Daniel Gundersen is a Senior Research Scientist and Survey Methodologist at the Survey and Data Management Core.  In that role, Dr. Gundersen directs the survey design and development on a variety of health services and population health research projects for the Core.  This includes designing scientifically sound sampling and data collection protocols, and developing survey instruments using qualitative cognitive testing and quantitative psychometric analyses.  He is also experienced in developing and analyzing surveys in the context of mixed methods designs.  His research program is focused on developing mobile-optimized data collection methodologies that minimizes measurement error and leverages mobile technology for efficient follow-up of hard to reach populations. He is currently a Multiple-Principal Investigator on an NCI funded R01 project that compares different mobile-based data collection methodologies in a national sample of young adults.  His research in this area has been published in the American Journal of Epidemiology.

Keren Ladin, PhD, MSc

Assistant Professor
Department of Occupational Therapy, Tufts University
Department of Public Health and Community Medicine, Tufts University School of Medicine
Director, Research on Ethics, Aging, and Community Health (REACH)



My research applies quantitative, qualitative, and normative methods to examine questions at the intersection of ethics and health policy, namely: priority setting and fairness in resource allocation.
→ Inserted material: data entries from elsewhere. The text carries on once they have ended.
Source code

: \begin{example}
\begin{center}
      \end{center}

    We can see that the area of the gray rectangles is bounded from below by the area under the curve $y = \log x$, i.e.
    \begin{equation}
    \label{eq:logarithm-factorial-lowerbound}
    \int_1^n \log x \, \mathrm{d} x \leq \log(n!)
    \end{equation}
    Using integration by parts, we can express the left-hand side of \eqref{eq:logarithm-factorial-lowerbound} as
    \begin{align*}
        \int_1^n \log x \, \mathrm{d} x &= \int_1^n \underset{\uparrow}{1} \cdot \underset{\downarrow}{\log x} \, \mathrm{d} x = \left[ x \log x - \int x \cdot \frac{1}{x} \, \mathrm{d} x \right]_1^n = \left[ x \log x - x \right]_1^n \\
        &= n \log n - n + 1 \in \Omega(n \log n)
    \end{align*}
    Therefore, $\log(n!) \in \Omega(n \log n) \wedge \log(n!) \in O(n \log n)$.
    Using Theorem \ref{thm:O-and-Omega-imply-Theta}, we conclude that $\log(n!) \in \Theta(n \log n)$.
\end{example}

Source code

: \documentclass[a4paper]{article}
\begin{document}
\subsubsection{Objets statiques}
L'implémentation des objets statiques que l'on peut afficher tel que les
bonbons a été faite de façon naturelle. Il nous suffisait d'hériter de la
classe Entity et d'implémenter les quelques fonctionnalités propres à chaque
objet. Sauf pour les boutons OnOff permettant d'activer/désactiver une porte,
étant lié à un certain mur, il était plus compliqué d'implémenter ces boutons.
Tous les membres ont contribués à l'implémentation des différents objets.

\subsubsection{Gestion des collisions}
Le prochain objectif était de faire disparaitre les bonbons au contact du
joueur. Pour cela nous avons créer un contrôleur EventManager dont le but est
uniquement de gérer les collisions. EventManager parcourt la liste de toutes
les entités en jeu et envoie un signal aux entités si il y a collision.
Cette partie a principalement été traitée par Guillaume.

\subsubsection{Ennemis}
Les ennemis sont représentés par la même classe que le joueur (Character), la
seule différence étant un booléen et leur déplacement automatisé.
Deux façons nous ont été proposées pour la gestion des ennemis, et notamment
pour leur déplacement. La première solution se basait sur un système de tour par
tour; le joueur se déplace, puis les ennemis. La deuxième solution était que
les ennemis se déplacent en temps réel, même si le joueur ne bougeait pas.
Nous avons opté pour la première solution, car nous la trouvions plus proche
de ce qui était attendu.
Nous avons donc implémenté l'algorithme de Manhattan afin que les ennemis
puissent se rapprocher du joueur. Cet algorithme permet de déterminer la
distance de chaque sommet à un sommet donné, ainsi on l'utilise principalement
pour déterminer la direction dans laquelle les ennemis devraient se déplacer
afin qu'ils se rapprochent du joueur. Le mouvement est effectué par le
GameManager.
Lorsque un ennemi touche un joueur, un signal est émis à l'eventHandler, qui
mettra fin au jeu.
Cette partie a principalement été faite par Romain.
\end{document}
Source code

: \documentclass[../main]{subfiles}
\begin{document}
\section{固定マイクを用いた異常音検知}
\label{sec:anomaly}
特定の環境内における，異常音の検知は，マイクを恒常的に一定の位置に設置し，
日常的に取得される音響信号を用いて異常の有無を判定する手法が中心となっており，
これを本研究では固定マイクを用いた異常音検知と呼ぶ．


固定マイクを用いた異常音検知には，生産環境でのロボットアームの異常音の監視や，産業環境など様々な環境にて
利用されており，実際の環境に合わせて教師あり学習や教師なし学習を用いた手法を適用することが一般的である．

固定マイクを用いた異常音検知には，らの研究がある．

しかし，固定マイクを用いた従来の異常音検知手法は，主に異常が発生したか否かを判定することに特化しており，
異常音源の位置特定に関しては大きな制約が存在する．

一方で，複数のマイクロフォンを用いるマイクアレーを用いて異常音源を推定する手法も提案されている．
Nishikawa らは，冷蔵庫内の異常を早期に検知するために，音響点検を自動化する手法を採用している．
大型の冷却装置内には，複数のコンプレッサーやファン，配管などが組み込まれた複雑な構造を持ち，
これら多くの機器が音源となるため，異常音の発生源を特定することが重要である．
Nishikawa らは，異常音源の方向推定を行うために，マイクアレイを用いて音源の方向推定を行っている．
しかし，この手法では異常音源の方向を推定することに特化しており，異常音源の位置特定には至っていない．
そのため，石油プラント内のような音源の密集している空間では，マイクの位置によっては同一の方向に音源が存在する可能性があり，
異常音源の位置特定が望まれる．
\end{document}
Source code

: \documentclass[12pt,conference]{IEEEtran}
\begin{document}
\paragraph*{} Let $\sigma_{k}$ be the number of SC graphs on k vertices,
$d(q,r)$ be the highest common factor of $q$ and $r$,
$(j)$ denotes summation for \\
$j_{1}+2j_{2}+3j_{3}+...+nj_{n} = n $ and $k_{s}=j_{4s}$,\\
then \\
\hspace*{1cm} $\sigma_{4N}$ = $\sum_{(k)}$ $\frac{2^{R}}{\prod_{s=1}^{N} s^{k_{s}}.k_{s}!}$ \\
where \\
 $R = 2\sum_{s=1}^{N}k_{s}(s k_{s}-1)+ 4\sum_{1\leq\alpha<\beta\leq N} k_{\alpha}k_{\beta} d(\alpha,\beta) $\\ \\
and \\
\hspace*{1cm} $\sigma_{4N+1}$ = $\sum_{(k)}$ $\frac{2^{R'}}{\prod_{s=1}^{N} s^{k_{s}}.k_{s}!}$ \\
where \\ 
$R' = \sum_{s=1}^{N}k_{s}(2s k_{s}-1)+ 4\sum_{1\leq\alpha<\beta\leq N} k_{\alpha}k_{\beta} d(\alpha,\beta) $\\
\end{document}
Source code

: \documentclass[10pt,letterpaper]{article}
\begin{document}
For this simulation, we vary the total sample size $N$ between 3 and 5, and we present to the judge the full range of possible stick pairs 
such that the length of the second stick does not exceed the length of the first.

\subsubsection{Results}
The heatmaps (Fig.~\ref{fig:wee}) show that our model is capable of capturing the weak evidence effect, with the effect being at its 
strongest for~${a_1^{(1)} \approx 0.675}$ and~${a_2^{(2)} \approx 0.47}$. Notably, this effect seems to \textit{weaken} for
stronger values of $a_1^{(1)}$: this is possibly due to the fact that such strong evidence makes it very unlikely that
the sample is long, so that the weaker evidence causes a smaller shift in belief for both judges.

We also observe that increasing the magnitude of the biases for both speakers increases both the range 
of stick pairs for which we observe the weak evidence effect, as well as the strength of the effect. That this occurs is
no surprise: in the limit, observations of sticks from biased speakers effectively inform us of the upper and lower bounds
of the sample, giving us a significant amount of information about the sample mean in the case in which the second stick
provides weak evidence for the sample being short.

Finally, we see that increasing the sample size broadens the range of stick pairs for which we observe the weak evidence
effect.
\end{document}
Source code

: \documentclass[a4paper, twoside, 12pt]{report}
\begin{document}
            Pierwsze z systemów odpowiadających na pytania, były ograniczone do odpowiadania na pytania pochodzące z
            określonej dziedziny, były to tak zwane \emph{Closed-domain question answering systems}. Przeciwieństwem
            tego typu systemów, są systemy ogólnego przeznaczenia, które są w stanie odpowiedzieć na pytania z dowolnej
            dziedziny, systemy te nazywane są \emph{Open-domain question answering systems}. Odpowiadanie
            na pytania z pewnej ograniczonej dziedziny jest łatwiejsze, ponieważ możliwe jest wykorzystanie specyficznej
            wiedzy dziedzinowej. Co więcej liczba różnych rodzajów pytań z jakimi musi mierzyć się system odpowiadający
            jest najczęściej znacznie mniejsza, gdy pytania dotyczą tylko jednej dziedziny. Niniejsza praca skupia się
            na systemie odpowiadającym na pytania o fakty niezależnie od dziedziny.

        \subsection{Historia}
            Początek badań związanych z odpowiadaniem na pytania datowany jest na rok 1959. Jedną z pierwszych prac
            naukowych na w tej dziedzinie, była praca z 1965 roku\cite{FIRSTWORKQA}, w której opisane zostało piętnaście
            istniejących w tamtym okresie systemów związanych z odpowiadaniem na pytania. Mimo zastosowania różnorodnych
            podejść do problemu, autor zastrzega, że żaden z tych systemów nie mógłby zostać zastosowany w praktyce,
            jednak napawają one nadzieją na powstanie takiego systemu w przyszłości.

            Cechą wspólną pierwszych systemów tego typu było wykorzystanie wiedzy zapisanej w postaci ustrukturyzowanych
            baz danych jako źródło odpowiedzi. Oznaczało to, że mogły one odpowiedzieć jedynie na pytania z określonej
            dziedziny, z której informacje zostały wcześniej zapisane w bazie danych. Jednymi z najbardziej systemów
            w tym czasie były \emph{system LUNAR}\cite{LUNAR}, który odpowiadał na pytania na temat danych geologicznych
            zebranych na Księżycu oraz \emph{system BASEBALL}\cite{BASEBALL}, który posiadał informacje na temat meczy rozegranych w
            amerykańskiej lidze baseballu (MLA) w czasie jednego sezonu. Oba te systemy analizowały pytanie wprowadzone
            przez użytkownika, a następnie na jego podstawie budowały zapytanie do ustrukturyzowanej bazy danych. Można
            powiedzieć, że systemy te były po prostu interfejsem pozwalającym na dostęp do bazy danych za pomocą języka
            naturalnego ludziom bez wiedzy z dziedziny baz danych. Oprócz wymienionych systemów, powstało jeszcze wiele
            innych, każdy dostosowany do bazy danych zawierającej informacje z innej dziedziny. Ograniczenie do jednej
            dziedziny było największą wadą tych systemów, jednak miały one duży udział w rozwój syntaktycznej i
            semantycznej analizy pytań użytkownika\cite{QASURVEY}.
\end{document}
In particular, my research examines three main areas: (1) the impact of public policies on the health of vulnerable populations, (2) the relationship between social networks/social support and health, and (3) healthcare decision-making among vulnerable populations. My research has implications for understanding how social factors affect the development of illness and disability, as well as how they can promote and facilitate recovery and well-being. It also has implications for better understanding medical decision-making among patients, their social networks, and their providers, ultimately informing clinical and policy interventions to enhance the treatment and quality of life among vulnerable patients. Topically, much of my work has been focused on health disparities in kidney disease, transplantation, disease and resilience among older adults and immigrants.

Anna C. Revette, PhD

Qualitative Research Manager
Department of Medical Oncology
Dana-Farber Cancer Institute



Anna Revette is the Qualitative Research Manager for the Survey and Data Management Core at the Dana-Farber Cancer Institute.  Dr. Revette received her BA from Siena College, and her MA and PhD in Sociology from Northeastern University. In both independent and collaborative projects, she has designed, developed, and completed qualitative and quantitative research studies focused on a variety of disciplines and methodologies. Dr. Revette is highly proficient in Spanish, and as part of her dissertation project she spent seven months in Bolivia conducting qualitative research utilizing ethnography, focus groups, and interviews. Her research has been funded by the Social Science Research Council and Northeastern University. Findings from her dissertation have been published in Third World Quarterly, and also presented at the American Sociological Association of Development Conferences and the Latin American Studies Association Congresses. Over the last five years Dr. Revette has taught numerous courses in sociology, anthropology, and strategy and international business as a Lecturer at Northeastern and Suffolk Universities.